Forum Discussion
Altera_Forum
Honored Contributor
12 years agoOften the reqd_work_group_size attribute has an impact on on-chip memory utiliization since the bigger the work-group size typically the larger the on-chip RAM footprint needs to be to handle all those work-items.
For now num_share_resources is the most appropriate attribute to use but it relies on there being identical portions of the compute unit being present. One way to ensure that there is similar functionality is to code auxiliary functions (sub functions). If you call the auxiliary function from multiple places in the kernel then adding the num_share_resources attribute will hopefully cause the compiler to share that function hardware throughout the kernel instead of creating multiple copies (i.e. inlining).

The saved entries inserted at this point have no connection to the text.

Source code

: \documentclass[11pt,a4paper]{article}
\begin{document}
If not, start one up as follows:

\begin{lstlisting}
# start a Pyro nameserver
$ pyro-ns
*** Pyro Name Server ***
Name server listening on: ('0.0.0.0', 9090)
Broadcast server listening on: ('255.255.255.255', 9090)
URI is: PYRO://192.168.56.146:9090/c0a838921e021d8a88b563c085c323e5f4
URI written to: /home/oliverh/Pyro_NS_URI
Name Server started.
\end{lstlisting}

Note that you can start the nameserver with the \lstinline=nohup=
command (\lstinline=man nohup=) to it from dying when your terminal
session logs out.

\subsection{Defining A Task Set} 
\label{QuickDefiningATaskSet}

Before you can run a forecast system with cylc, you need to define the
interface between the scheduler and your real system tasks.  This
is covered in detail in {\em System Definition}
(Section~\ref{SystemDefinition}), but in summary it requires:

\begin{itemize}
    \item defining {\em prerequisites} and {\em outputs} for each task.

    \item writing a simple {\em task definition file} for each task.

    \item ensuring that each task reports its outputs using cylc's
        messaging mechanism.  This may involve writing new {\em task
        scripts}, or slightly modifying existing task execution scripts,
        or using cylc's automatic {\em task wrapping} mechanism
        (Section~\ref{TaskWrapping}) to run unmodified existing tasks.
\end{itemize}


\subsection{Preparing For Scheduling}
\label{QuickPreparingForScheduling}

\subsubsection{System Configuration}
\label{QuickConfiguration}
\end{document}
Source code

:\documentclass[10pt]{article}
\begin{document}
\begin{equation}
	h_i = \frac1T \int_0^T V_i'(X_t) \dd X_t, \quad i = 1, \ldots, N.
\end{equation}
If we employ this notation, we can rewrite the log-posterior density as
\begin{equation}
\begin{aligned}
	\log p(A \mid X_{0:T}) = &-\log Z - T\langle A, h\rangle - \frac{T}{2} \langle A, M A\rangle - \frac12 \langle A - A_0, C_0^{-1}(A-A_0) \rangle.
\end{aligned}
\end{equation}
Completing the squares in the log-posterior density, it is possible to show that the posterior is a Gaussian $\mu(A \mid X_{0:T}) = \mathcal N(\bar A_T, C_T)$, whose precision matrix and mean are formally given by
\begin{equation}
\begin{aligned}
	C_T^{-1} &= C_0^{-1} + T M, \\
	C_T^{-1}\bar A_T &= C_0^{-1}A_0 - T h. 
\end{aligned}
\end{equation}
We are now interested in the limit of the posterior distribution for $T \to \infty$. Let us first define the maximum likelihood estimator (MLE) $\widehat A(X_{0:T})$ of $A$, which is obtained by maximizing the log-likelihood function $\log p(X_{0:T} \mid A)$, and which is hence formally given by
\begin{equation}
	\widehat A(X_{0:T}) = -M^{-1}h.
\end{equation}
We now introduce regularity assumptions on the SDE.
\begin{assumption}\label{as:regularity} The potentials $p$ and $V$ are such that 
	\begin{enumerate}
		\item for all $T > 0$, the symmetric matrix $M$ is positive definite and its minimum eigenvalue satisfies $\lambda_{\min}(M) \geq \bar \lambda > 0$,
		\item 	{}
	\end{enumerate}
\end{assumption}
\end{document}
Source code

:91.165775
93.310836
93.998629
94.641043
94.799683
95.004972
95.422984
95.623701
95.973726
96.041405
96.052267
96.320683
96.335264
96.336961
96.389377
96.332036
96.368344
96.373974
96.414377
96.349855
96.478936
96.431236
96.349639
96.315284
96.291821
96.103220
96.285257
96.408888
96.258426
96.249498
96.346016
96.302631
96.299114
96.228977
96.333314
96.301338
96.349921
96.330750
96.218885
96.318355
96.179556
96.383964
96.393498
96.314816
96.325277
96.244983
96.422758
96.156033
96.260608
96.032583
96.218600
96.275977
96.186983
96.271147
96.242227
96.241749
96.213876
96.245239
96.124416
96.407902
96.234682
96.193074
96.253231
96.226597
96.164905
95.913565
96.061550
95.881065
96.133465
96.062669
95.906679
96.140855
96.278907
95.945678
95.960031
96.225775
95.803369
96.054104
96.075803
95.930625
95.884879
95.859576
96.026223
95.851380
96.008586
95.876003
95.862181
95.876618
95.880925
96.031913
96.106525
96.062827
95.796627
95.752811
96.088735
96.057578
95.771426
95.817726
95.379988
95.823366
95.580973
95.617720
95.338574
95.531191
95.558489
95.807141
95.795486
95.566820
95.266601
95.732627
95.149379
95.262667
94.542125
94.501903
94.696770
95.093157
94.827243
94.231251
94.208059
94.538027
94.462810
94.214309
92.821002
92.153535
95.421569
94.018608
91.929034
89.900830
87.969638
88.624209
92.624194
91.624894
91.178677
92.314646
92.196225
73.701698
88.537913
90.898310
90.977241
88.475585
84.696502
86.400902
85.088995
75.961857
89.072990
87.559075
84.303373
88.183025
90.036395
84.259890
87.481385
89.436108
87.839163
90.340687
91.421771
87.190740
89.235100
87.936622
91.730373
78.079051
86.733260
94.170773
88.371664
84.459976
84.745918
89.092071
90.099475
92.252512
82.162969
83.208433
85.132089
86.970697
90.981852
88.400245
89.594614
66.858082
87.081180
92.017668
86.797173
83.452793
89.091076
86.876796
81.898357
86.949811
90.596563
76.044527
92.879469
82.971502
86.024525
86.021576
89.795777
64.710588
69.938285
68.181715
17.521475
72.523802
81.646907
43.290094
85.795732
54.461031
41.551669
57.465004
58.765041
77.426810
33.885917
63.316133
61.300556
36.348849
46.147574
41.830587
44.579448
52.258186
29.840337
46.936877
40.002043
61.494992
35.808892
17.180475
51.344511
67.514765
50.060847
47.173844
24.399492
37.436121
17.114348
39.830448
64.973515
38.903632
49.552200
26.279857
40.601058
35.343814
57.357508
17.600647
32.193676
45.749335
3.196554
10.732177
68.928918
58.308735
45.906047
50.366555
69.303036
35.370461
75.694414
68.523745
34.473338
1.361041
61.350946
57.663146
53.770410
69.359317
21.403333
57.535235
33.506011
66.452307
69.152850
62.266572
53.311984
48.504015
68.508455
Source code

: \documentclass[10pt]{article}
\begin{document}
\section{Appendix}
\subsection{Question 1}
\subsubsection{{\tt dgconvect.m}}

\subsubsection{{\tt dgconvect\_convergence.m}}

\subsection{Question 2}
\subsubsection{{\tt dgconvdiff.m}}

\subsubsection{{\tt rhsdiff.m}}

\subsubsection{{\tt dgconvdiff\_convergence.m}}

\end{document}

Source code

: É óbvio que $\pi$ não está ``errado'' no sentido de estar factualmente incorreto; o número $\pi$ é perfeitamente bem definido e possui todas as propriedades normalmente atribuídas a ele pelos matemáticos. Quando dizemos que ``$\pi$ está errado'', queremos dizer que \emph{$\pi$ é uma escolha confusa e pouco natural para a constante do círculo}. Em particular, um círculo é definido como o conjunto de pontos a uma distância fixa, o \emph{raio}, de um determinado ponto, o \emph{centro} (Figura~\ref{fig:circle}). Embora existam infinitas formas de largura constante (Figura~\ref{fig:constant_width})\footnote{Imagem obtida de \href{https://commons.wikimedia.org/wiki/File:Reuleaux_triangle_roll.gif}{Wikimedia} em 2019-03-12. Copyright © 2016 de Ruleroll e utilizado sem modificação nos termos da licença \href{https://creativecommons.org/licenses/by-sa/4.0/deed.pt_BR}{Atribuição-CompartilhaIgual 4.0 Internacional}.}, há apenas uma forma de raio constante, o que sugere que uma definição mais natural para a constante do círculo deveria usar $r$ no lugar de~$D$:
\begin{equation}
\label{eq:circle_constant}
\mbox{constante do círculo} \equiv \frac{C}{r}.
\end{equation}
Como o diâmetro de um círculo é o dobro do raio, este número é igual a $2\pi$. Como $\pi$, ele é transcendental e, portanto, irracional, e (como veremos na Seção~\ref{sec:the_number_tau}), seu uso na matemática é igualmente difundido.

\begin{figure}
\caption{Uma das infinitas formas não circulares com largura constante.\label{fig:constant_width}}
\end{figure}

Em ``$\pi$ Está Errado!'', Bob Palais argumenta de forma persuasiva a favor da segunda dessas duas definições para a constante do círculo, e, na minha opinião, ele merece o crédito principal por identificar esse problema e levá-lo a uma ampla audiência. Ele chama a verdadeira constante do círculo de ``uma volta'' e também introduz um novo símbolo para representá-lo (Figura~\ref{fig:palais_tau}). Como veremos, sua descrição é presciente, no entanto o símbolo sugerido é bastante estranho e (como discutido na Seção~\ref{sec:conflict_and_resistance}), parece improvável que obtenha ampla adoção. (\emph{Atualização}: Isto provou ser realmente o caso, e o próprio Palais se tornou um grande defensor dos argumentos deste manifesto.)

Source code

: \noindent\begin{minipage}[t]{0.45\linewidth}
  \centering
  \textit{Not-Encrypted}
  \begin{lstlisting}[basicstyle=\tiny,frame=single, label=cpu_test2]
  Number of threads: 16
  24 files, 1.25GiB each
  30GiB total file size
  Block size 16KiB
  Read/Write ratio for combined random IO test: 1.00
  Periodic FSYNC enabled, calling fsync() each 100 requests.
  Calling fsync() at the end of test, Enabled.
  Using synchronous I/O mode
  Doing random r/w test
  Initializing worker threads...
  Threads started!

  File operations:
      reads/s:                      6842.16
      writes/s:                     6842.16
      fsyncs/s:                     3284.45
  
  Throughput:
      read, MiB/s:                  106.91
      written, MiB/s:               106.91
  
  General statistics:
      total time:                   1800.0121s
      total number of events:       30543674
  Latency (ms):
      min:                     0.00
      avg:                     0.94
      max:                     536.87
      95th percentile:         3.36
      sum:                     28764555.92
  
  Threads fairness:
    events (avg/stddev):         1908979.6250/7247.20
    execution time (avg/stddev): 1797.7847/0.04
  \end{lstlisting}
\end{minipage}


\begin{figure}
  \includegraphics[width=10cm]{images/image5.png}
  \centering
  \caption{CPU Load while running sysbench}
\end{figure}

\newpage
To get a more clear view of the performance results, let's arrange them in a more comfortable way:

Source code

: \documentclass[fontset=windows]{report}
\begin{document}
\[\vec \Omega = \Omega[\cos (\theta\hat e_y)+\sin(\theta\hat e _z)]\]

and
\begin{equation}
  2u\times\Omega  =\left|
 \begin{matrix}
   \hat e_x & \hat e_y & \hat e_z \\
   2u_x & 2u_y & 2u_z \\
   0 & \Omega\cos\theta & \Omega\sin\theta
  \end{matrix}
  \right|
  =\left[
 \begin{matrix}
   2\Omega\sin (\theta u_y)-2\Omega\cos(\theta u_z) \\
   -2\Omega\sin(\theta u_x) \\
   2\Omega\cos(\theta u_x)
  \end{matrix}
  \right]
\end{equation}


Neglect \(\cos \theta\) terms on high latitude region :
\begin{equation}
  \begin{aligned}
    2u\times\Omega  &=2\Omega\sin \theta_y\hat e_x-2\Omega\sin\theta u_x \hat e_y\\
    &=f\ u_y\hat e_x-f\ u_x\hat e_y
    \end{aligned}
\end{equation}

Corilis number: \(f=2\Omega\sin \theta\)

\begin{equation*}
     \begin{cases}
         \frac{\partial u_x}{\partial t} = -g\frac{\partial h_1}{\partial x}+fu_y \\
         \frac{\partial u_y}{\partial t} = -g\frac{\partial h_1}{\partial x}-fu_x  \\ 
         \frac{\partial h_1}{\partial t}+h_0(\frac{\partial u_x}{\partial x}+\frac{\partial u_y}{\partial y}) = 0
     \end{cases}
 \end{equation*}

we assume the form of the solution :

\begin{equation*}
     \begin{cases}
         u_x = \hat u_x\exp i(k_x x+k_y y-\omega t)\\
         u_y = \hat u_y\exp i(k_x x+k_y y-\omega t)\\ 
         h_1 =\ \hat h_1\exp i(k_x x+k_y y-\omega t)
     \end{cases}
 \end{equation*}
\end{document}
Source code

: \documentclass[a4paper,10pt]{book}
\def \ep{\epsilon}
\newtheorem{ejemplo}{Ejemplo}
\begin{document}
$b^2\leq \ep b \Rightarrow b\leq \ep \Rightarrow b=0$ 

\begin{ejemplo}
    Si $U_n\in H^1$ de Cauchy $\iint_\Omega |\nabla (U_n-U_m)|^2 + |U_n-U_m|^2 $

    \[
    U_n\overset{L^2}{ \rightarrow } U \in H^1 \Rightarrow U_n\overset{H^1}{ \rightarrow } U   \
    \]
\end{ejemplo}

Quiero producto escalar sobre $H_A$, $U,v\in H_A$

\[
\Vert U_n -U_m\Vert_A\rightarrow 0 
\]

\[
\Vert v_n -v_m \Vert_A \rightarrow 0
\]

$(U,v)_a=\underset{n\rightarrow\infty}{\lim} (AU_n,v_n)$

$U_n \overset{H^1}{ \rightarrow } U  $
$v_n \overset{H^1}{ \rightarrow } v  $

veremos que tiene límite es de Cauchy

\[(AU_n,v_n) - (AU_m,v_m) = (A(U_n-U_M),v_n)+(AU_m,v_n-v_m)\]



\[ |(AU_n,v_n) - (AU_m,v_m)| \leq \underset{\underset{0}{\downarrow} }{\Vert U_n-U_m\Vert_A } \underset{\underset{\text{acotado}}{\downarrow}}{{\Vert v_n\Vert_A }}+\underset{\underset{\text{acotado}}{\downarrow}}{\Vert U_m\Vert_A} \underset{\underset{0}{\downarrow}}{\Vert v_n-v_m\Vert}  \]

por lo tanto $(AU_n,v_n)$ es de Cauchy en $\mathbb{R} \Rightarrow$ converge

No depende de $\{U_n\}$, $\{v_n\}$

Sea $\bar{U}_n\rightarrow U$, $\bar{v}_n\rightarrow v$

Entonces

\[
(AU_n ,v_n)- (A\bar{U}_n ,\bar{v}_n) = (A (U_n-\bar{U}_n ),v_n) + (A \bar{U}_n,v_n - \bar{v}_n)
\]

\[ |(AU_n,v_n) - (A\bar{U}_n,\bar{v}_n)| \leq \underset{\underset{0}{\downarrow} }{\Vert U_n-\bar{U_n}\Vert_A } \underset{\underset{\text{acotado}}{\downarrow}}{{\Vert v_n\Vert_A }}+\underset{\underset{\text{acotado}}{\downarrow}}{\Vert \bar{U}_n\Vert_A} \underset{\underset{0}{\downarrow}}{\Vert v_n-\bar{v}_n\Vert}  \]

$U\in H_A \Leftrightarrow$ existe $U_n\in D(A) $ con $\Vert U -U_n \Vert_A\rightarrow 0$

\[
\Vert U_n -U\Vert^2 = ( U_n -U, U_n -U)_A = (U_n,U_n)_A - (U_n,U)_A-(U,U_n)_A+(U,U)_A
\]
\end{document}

Do you have any expensive operators in your kernel? Some of the higher level trig functions can become fairly big in hardware so perhaps that is something that can be addressed. Also if you have any calculations that are redundant it would make more sense to calculate those on the host not only for a compute time savings but hardware savings as well. For example if you had something like this: __kernel (......, float n) { a[get_global_id(0)] = b[get_global_id(0)] * log(n) * c[get_global_id(0)]; } Then you should calculate log(n) on the host instead of having each work-item perform the same calculation, and just pass the value in as a kernel argument.